Lesson Objectives:- Winning congressional elections
- Apportionment of the House
To get a seat in the Senate, the campaign is going to cost about $10.5 million. For a seat in the House, the campaign will cost about $1.7 million. To stay in office, it becomes a continual task raising funds for the next campaign.
Candidates running for office in the same year as the president hope to get swept in by a strong presidential figure in what is known as the coattail effect. There are times when this has not happened. Furthermore, a common trend in the last 70 years is the president's party loses seats in the House during the upcoming midterms.
Most incumbents are safe in winning reelection. There are challengers who succeed in getting elected, but a huge percentage of incumbents up for reelection keep their seat.
The number of representatives allocated to each state changes regularly through Reapportionment, which is done after every census. Since House Representatives are based on a state's population, the amount of representatives a state is allowed to have rises and falls with the population.
Congressional districts also change through a process known as Redistricting, the redrawing of the boundaries of the congressional districts within each state. Districts are supposed to have the same population, so population shifts call for redistricting. Unfortunately, it has been used as a tool to distribute populations unequally and render certain district votes less effective.

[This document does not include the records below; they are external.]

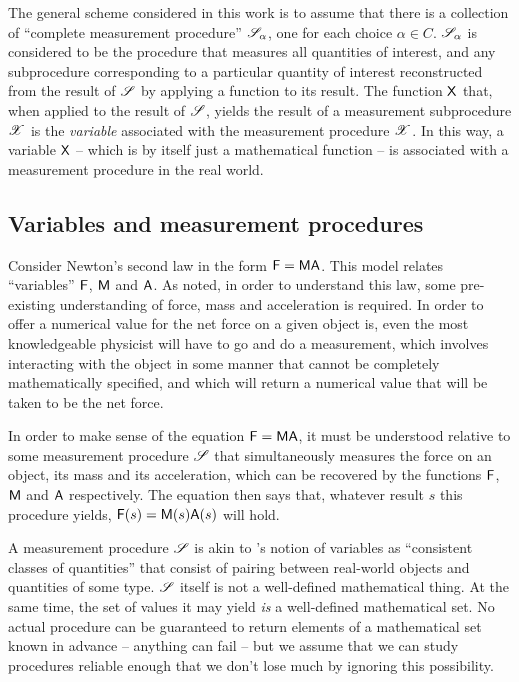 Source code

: The general scheme considered in this work is to assume that there is a collection of  ``complete measurement procedure'' $\mathscr{S}_\alpha$, one for each choice $\alpha\in C$. $\mathscr{S}_\alpha$ is considered to be the procedure that measures all quantities of interest, and any subprocedure corresponding to a particular quantity of interest reconstructed from the result of $\mathscr{S}$ by applying a function to its result. The function $\mathsf{X}$ that, when applied to the result of $\mathscr{S}$, yields the result of a measurement subprocedure $\mathscr{X}$ is the \emph{variable} associated with the measurement procedure $\mathscr{X}$. In this way, a variable $\mathsf{X}$ -- which is by itself just a mathematical function -- is associated with a measurement procedure in the real world.

\subsection{Variables and measurement procedures}

Consider Newton's second law in the form $\mathsf{F}=\mathsf{MA}$. This model relates ``variables'' $\mathsf{F}$, $\mathsf{M}$ and $\mathsf{A}$. As \citet{feynman_feynman_1979} noted, in order to understand this law, some pre-existing understanding of force, mass and acceleration is required. In order to offer a numerical value for the net force on a given object is, even the most knowledgeable physicist will have to go and do a measurement, which involves interacting with the object in some manner that cannot be completely mathematically specified, and which will return a numerical value that will be taken to be the net force.

In order to make sense of the equation $\mathsf{F}=\mathsf{MA}$, it must be understood relative to some measurement procedure $\mathscr{S}$ that simultaneously measures the force on an object, its mass and its acceleration, which can be recovered by the functions $\mathsf{F}$, $\mathsf{M}$ and $\mathsf{A}$ respectively. The equation then says that, whatever result $s$ this procedure yields, $\mathsf{F}(s)=\mathsf{M}(s)\mathsf{A}(s)$ will hold.

A measurement procedure $\mathscr{S}$ is akin to \citet{menger_random_2003}'s notion of variables as ``consistent classes of quantities'' that consist of pairing between real-world objects and quantities of some type. $\mathscr{S}$ itself is not a well-defined mathematical thing. At the same time, the set of values it may yield \emph{is} a well-defined mathematical set. No actual procedure can be guaranteed to return elements of a mathematical set known in advance -- anything can fail -- but we assume that we can study procedures reliable enough that we don't lose much by ignoring this possibility.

When it comes to redistricting, Gerrymandering is the drawing of legislative district boundary lines for the purpose of obtaining partisan advantage. A district is said to be gerrymandered when its shape is altered substantially to determine which party will win it.
To combat gerrymandering, redistricting was placed in the hands of a commission that is independent or non-partisan. It was challenged, but the Supreme Court upheld the practice.
There are two tactics to gerrymandering. The first is Packing, which is packing as many voters as possible of the opposing party into a single district.
The other is Cracking, which is splitting the opposing party’s voters into many different districts.